■ Your objective
Retype the data below exactly; skip every image.

Input records below:

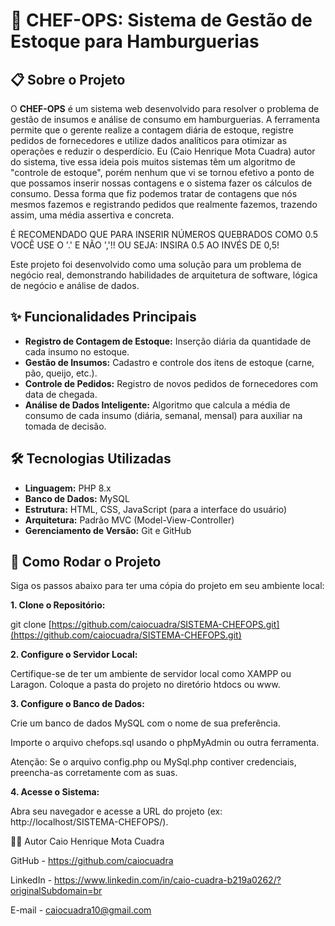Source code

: # 🍔 CHEF-OPS: Sistema de Gestão de Estoque para Hamburguerias

## 📋 Sobre o Projeto

O **CHEF-OPS** é um sistema web desenvolvido para resolver o problema de gestão de insumos e análise de consumo em hamburguerias. A ferramenta permite que o gerente realize a contagem diária de estoque, registre pedidos de fornecedores e utilize dados analíticos para otimizar as operações e reduzir o desperdício. Eu (Caio Henrique Mota Cuadra) autor do sistema, tive essa ideia pois muitos sistemas têm um algoritmo de "controle de estoque", porém nenhum que vi se tornou efetivo a ponto de que possamos inserir nossas contagens e o sistema fazer os cálculos de consumo. Dessa forma que fiz podemos tratar de contagens que nós mesmos fazemos e registrando pedidos que realmente fazemos, trazendo assim, uma média assertiva e concreta.

É RECOMENDADO QUE PARA INSERIR NÚMEROS QUEBRADOS COMO 0.5 VOCÊ USE O '.' E NÃO ','!! OU SEJA: INSIRA 0.5 AO INVÉS DE 0,5!

Este projeto foi desenvolvido como uma solução para um problema de negócio real, demonstrando habilidades de arquitetura de software, lógica de negócio e análise de dados.

## ✨ Funcionalidades Principais

* **Registro de Contagem de Estoque:** Inserção diária da quantidade de cada insumo no estoque.
* **Gestão de Insumos:** Cadastro e controle dos itens de estoque (carne, pão, queijo, etc.).
* **Controle de Pedidos:** Registro de novos pedidos de fornecedores com data de chegada.
* **Análise de Dados Inteligente:** Algoritmo que calcula a média de consumo de cada insumo (diária, semanal, mensal) para auxiliar na tomada de decisão.

## 🛠️ Tecnologias Utilizadas

* **Linguagem:** PHP 8.x
* **Banco de Dados:** MySQL
* **Estrutura:** HTML, CSS, JavaScript (para a interface do usuário)
* **Arquitetura:** Padrão MVC (Model-View-Controller)
* **Gerenciamento de Versão:** Git e GitHub

## 🚀 Como Rodar o Projeto

Siga os passos abaixo para ter uma cópia do projeto em seu ambiente local:

**1. Clone o Repositório:**

git clone [https://github.com/caiocuadra/SISTEMA-CHEFOPS.git](https://github.com/caiocuadra/SISTEMA-CHEFOPS.git)

**2. Configure o Servidor Local:**

Certifique-se de ter um ambiente de servidor local como XAMPP ou Laragon. Coloque a pasta do projeto no diretório htdocs ou www.

**3. Configure o Banco de Dados:**

Crie um banco de dados MySQL com o nome de sua preferência.

Importe o arquivo chefops.sql  usando o phpMyAdmin ou outra ferramenta.

Atenção: Se o arquivo config.php ou MySql.php contiver credenciais, preencha-as corretamente com as suas.

**4. Acesse o Sistema:**

Abra seu navegador e acesse a URL do projeto (ex: http://localhost/SISTEMA-CHEFOPS/).

👨‍💻 Autor
Caio Henrique Mota Cuadra

GitHub - https://github.com/caiocuadra

LinkedIn - https://www.linkedin.com/in/caio-cuadra-b219a0262/?originalSubdomain=br

E-mail - caiocuadra10@gmail.com
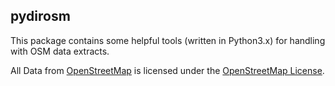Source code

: ## pydirosm

This package contains some helpful tools (written in Python3.x) for handling with OSM data extracts. 


All Data from [OpenStreetMap](https://www.openstreetmap.org) is licensed under the [OpenStreetMap License](https://www.openstreetmap.org/copyright). 
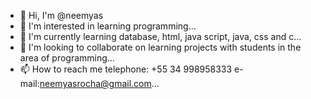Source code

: - 👋 Hi, I'm @neemyas
- 👀 I'm interested in learning programming...
- 🌱 I'm currently learning database, html, java script, java, css and c...
- 💞️ I'm looking to collaborate on learning projects with students in the area of ​​programming...
- 📫 How to reach me
telephone: +55 34 998958333
e-mail:neemyasrocha@gmail.com...

<!---
neemyas/neemyas is a ✨ special ✨ repository because its `README.md` (this file) appears on your GitHub profile.
You can click the Preview link to take a look at your changes.
--->
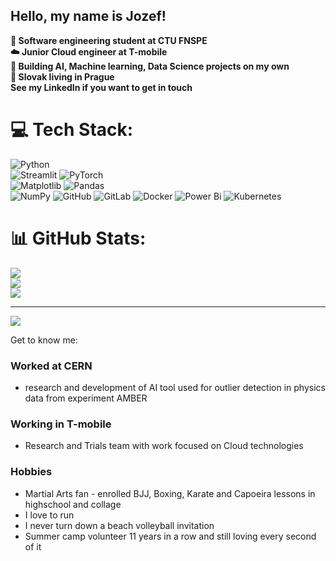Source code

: ## Hello, my name is Jozef!
<b>
🦁 Software engineering student at CTU FNSPE <br/>
☁️ Junior Cloud engineer at T-mobile <br/>
🐍 Building AI, Machine learning, Data Science projects on my own <br/>
🏡 Slovak living in Prague <br/>
See my LinkedIn if you want to get in touch <br/>
</b>

# 💻 Tech Stack:
![Python](https://img.shields.io/badge/python-3670A0?style=for-the-badge&logo=python&logoColor=ffdd54) <br/> ![Streamlit](https://img.shields.io/badge/Streamlit-%23FE4B4B.svg?style=for-the-badge&logo=streamlit&logoColor=white)
![PyTorch](https://img.shields.io/badge/PyTorch-%23EE4C2C.svg?style=for-the-badge&logo=PyTorch&logoColor=white) <br/> ![Matplotlib](https://img.shields.io/badge/Matplotlib-%23ffffff.svg?style=for-the-badge&logo=Matplotlib&logoColor=black)
![Pandas](https://img.shields.io/badge/pandas-%23150458.svg?style=for-the-badge&logo=pandas&logoColor=white) <br/>
![NumPy](https://img.shields.io/badge/numpy-%23013243.svg?style=for-the-badge&logo=numpy&logoColor=white)
![GitHub](https://img.shields.io/badge/github-%23121011.svg?style=for-the-badge&logo=githubs.i&logoColor=white)
![GitLab](https://img.shields.io/badge/gitlab-%23181717.svg?style=for-the-badge&logo=gitlab&logoColor=white) ![Docker](https://img.shields.io/badge/docker-%230db7ed.svg?style=for-the-badge&logo=docker&logoColor=white) ![Power Bi](https://img.shields.io/badge/power_bi-F2C811?style=for-the-badge&logo=powerbi&logoColor=black) ![Kubernetes](https://img.shields.io/badge/kubernetes-%23326ce5.svg?style=for-the-badge&logo=kubernetes&logoColor=white) 

# 📊 GitHub Stats:
![](https://github-readme-stats.vercel.app/api?username=jhrdy&theme=merko&hide_border=false&include_all_commits=false&count_private=false)<br/>
![](https://nirzak-streak-stats.vercel.app/?user=jhrdy&theme=merko&hide_border=false)<br/>
![](https://github-readme-stats.vercel.app/api/top-langs/?username=jhrdy&theme=merko&hide_border=false&include_all_commits=false&count_private=false&layout=compact)

---
[![](https://visitcount.itsvg.in/api?id=jhrdy&icon=3&color=12)](https://visitcount.itsvg.in)

Get to know me:
### Worked at CERN
- research and development of AI tool used for outlier detection in physics data from experiment AMBER

### Working in T-mobile
- Research and Trials team with work focused on Cloud technologies

### Hobbies
- Martial Arts fan - enrolled BJJ, Boxing, Karate and Capoeira lessons in highschool and collage
- I love to run
- I never turn down a beach volleyball invitation
- Summer camp volunteer 11 years in a row and still loving every second of it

End of Input records.

■ Result
Source code

: # 🍔 CHEF-OPS: Sistema de Gestão de Estoque para Hamburguerias

## 📋 Sobre o Projeto

O **CHEF-OPS** é um sistema web desenvolvido para resolver o problema de gestão de insumos e análise de consumo em hamburguerias. A ferramenta permite que o gerente realize a contagem diária de estoque, registre pedidos de fornecedores e utilize dados analíticos para otimizar as operações e reduzir o desperdício. Eu (Caio Henrique Mota Cuadra) autor do sistema, tive essa ideia pois muitos sistemas têm um algoritmo de "controle de estoque", porém nenhum que vi se tornou efetivo a ponto de que possamos inserir nossas contagens e o sistema fazer os cálculos de consumo. Dessa forma que fiz podemos tratar de contagens que nós mesmos fazemos e registrando pedidos que realmente fazemos, trazendo assim, uma média assertiva e concreta.

É RECOMENDADO QUE PARA INSERIR NÚMEROS QUEBRADOS COMO 0.5 VOCÊ USE O '.' E NÃO ','!! OU SEJA: INSIRA 0.5 AO INVÉS DE 0,5!

Este projeto foi desenvolvido como uma solução para um problema de negócio real, demonstrando habilidades de arquitetura de software, lógica de negócio e análise de dados.

## ✨ Funcionalidades Principais

* **Registro de Contagem de Estoque:** Inserção diária da quantidade de cada insumo no estoque.
* **Gestão de Insumos:** Cadastro e controle dos itens de estoque (carne, pão, queijo, etc.).
* **Controle de Pedidos:** Registro de novos pedidos de fornecedores com data de chegada.
* **Análise de Dados Inteligente:** Algoritmo que calcula a média de consumo de cada insumo (diária, semanal, mensal) para auxiliar na tomada de decisão.

## 🛠️ Tecnologias Utilizadas

* **Linguagem:** PHP 8.x
* **Banco de Dados:** MySQL
* **Estrutura:** HTML, CSS, JavaScript (para a interface do usuário)
* **Arquitetura:** Padrão MVC (Model-View-Controller)
* **Gerenciamento de Versão:** Git e GitHub

## 🚀 Como Rodar o Projeto

Siga os passos abaixo para ter uma cópia do projeto em seu ambiente local:

**1. Clone o Repositório:**

git clone [https://github.com/caiocuadra/SISTEMA-CHEFOPS.git](https://github.com/caiocuadra/SISTEMA-CHEFOPS.git)

**2. Configure o Servidor Local:**

Certifique-se de ter um ambiente de servidor local como XAMPP ou Laragon. Coloque a pasta do projeto no diretório htdocs ou www.

**3. Configure o Banco de Dados:**

Crie um banco de dados MySQL com o nome de sua preferência.

Importe o arquivo chefops.sql  usando o phpMyAdmin ou outra ferramenta.

Atenção: Se o arquivo config.php ou MySql.php contiver credenciais, preencha-as corretamente com as suas.

**4. Acesse o Sistema:**

Abra seu navegador e acesse a URL do projeto (ex: http://localhost/SISTEMA-CHEFOPS/).

👨‍💻 Autor
Caio Henrique Mota Cuadra

GitHub - https://github.com/caiocuadra

LinkedIn - https://www.linkedin.com/in/caio-cuadra-b219a0262/?originalSubdomain=br

E-mail - caiocuadra10@gmail.com
Source code

: ## pydirosm

This package contains some helpful tools (written in Python3.x) for handling with OSM data extracts. 


All Data from [OpenStreetMap](https://www.openstreetmap.org) is licensed under the [OpenStreetMap License](https://www.openstreetmap.org/copyright). 
Source code

: - 👋 Hi, I'm @neemyas
- 👀 I'm interested in learning programming...
- 🌱 I'm currently learning database, html, java script, java, css and c...
- 💞️ I'm looking to collaborate on learning projects with students in the area of ​​programming...
- 📫 How to reach me
telephone: +55 34 998958333
e-mail:neemyasrocha@gmail.com...

<!---
neemyas/neemyas is a ✨ special ✨ repository because its `README.md` (this file) appears on your GitHub profile.
You can click the Preview link to take a look at your changes.
--->
Source code

: ## Hello, my name is Jozef!
<b>
🦁 Software engineering student at CTU FNSPE <br/>
☁️ Junior Cloud engineer at T-mobile <br/>
🐍 Building AI, Machine learning, Data Science projects on my own <br/>
🏡 Slovak living in Prague <br/>
See my LinkedIn if you want to get in touch <br/>
</b>

# 💻 Tech Stack:
![Python](https://img.shields.io/badge/python-3670A0?style=for-the-badge&logo=python&logoColor=ffdd54) <br/> ![Streamlit](https://img.shields.io/badge/Streamlit-%23FE4B4B.svg?style=for-the-badge&logo=streamlit&logoColor=white)
![PyTorch](https://img.shields.io/badge/PyTorch-%23EE4C2C.svg?style=for-the-badge&logo=PyTorch&logoColor=white) <br/> ![Matplotlib](https://img.shields.io/badge/Matplotlib-%23ffffff.svg?style=for-the-badge&logo=Matplotlib&logoColor=black)
![Pandas](https://img.shields.io/badge/pandas-%23150458.svg?style=for-the-badge&logo=pandas&logoColor=white) <br/>
![NumPy](https://img.shields.io/badge/numpy-%23013243.svg?style=for-the-badge&logo=numpy&logoColor=white)
![GitHub](https://img.shields.io/badge/github-%23121011.svg?style=for-the-badge&logo=githubs.i&logoColor=white)
![GitLab](https://img.shields.io/badge/gitlab-%23181717.svg?style=for-the-badge&logo=gitlab&logoColor=white) ![Docker](https://img.shields.io/badge/docker-%230db7ed.svg?style=for-the-badge&logo=docker&logoColor=white) ![Power Bi](https://img.shields.io/badge/power_bi-F2C811?style=for-the-badge&logo=powerbi&logoColor=black) ![Kubernetes](https://img.shields.io/badge/kubernetes-%23326ce5.svg?style=for-the-badge&logo=kubernetes&logoColor=white) 

# 📊 GitHub Stats:
![](https://github-readme-stats.vercel.app/api?username=jhrdy&theme=merko&hide_border=false&include_all_commits=false&count_private=false)<br/>
![](https://nirzak-streak-stats.vercel.app/?user=jhrdy&theme=merko&hide_border=false)<br/>
![](https://github-readme-stats.vercel.app/api/top-langs/?username=jhrdy&theme=merko&hide_border=false&include_all_commits=false&count_private=false&layout=compact)

---
[![](https://visitcount.itsvg.in/api?id=jhrdy&icon=3&color=12)](https://visitcount.itsvg.in)

Get to know me:
### Worked at CERN
- research and development of AI tool used for outlier detection in physics data from experiment AMBER

### Working in T-mobile
- Research and Trials team with work focused on Cloud technologies

### Hobbies
- Martial Arts fan - enrolled BJJ, Boxing, Karate and Capoeira lessons in highschool and collage
- I love to run
- I never turn down a beach volleyball invitation
- Summer camp volunteer 11 years in a row and still loving every second of it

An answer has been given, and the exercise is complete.